[Records from a data collection]
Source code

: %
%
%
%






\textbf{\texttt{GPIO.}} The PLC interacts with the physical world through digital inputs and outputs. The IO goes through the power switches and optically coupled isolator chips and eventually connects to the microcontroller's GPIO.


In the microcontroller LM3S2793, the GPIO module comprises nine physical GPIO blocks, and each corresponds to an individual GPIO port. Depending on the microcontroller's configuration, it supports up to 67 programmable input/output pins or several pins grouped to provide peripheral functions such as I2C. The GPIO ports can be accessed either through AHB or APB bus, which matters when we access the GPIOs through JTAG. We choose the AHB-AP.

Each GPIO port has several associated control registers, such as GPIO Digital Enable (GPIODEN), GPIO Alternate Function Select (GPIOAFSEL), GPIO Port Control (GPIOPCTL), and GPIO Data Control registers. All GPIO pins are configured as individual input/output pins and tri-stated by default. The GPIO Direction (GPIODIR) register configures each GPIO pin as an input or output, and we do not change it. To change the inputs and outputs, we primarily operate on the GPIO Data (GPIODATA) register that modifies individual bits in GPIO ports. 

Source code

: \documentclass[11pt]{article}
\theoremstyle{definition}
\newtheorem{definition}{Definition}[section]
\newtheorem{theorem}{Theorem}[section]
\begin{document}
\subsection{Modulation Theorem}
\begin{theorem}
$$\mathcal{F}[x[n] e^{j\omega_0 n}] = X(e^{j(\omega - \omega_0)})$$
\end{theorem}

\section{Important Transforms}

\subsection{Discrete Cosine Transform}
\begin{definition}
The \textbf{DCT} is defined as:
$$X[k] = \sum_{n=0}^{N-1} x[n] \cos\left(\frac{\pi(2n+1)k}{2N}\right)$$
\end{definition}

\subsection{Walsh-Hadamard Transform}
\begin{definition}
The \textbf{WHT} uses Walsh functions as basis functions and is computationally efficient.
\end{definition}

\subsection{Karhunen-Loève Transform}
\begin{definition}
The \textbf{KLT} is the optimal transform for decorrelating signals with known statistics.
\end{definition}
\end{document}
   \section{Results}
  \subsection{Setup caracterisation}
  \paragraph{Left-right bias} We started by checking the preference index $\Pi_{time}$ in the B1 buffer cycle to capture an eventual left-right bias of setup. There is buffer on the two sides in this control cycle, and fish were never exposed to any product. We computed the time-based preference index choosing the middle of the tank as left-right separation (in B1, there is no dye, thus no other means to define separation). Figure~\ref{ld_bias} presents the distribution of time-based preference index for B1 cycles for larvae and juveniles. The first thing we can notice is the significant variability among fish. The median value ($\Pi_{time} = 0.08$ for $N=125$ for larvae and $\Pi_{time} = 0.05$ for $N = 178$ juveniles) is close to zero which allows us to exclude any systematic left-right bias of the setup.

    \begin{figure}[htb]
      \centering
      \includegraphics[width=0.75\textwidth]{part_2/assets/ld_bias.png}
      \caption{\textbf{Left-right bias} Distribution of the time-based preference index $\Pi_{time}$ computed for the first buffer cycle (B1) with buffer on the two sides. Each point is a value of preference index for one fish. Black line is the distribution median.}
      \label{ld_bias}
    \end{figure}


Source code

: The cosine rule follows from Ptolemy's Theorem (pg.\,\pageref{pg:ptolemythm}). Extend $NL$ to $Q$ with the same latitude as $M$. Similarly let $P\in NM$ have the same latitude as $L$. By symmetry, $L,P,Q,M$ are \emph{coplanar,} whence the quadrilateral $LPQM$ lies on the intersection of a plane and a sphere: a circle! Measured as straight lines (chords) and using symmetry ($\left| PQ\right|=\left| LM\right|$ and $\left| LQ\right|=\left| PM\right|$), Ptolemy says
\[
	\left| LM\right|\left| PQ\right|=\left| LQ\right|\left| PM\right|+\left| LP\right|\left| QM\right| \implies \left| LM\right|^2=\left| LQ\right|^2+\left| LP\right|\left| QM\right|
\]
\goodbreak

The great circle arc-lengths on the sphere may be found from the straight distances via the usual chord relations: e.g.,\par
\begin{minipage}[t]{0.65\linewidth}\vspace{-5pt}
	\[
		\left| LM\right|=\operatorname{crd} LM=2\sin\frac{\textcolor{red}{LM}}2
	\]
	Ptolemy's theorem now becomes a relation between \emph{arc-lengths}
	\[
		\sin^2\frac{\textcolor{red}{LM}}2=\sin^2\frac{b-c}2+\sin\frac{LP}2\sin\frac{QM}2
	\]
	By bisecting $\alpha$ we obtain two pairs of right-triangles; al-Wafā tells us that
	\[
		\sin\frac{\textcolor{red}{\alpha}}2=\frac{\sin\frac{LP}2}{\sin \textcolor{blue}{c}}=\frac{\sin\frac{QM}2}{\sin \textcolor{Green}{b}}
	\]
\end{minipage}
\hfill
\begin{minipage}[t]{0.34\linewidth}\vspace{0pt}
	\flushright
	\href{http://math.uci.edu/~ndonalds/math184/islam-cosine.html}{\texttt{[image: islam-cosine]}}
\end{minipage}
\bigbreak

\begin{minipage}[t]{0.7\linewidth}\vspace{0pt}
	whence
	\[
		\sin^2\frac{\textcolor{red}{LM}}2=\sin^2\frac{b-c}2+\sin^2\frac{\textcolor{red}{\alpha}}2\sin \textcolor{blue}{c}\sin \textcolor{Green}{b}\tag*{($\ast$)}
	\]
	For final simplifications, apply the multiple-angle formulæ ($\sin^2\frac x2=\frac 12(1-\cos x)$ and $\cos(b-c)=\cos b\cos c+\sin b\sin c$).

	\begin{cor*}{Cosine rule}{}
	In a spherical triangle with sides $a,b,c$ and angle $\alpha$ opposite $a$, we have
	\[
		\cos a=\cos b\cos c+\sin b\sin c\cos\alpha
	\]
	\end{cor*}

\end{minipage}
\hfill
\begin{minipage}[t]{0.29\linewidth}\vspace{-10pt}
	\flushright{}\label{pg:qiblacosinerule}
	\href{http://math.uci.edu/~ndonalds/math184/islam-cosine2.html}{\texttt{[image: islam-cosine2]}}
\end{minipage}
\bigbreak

Work instructions | Tally the lines of the data that hold the string "textcolor". Answer with the number and nothing more.

Task response | 4